JR東海は2024年11月21日、三協立山、ジェイアール東海商事と、東海道新幹線車両のアルミをリサイクルした低炭素アルミ建材「Re ALumi T」を共同開発したと発表した。第1弾として、再生アルミを50%使用した「Re ALumi T50」が、三井不動産レジデンシャル新築物件のサッシに採用されることが決定している。
Re ALumi Tは、JR東海グループがこれまで雑貨や装飾材などに活用してきた「東海道新幹線再生アルミ」の持つ高い強度や耐候性、表面処理性を生かした建材だ。再生アルミを50%使用したT50と、100%使用したT100の2種類をラインアップ。天然資源から抽出した新地金を使用する場合と比較して、製造時のCO2排出量をT50で約4割、T100で約8割削減する。さらに、材料リサイクルを通じてアルミの国内循環比率向上にもつながる。

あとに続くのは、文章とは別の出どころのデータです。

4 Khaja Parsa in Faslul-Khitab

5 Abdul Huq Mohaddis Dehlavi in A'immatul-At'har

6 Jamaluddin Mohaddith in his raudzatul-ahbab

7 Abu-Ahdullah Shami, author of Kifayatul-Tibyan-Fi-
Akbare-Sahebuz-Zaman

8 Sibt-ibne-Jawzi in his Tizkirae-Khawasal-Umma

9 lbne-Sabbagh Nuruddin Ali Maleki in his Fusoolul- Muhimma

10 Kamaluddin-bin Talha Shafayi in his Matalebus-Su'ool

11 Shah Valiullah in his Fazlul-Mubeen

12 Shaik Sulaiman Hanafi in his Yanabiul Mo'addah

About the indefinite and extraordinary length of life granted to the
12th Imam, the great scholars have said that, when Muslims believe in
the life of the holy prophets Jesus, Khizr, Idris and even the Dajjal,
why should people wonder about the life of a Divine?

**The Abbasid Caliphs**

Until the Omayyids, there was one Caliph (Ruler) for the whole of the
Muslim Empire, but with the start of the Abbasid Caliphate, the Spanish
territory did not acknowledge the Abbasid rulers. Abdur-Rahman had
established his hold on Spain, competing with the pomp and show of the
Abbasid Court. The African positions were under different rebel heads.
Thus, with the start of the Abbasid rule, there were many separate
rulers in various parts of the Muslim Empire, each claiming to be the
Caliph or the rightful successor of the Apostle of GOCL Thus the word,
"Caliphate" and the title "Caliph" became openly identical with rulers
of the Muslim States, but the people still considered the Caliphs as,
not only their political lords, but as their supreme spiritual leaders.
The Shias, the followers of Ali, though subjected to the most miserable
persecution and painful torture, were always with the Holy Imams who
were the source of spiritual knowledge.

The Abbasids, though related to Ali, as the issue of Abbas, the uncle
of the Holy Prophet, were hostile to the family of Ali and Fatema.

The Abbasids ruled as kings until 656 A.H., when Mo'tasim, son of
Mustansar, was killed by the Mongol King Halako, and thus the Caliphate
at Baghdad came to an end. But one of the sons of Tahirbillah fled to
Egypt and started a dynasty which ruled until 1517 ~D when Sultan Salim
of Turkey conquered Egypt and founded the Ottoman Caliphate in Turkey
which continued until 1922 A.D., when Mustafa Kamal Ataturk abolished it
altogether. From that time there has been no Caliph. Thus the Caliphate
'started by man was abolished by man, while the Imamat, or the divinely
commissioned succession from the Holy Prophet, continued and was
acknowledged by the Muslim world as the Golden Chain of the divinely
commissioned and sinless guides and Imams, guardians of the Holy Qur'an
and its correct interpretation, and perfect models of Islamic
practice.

T50の用途は主にカーテンウォールやサッシで、2024年11月21日から受注を開始した。T100はルーバーやスパンドレルなどへの使用を見込んでおり、2025年3月から受注を開始する予定だ。
T50は既に、三井不動産レジデンシャルが開発中で2025年9月に完成予定の「(仮称)文京区向丘1丁目計画」でサッシへの導入が決まった。これに加え、JR東海グループとマリオット・インターナショナルが開発中で、2026年度に完成予定のホテル「コートヤード・バイ・マリオット京都駅」において客室のサッシに導入予定だ。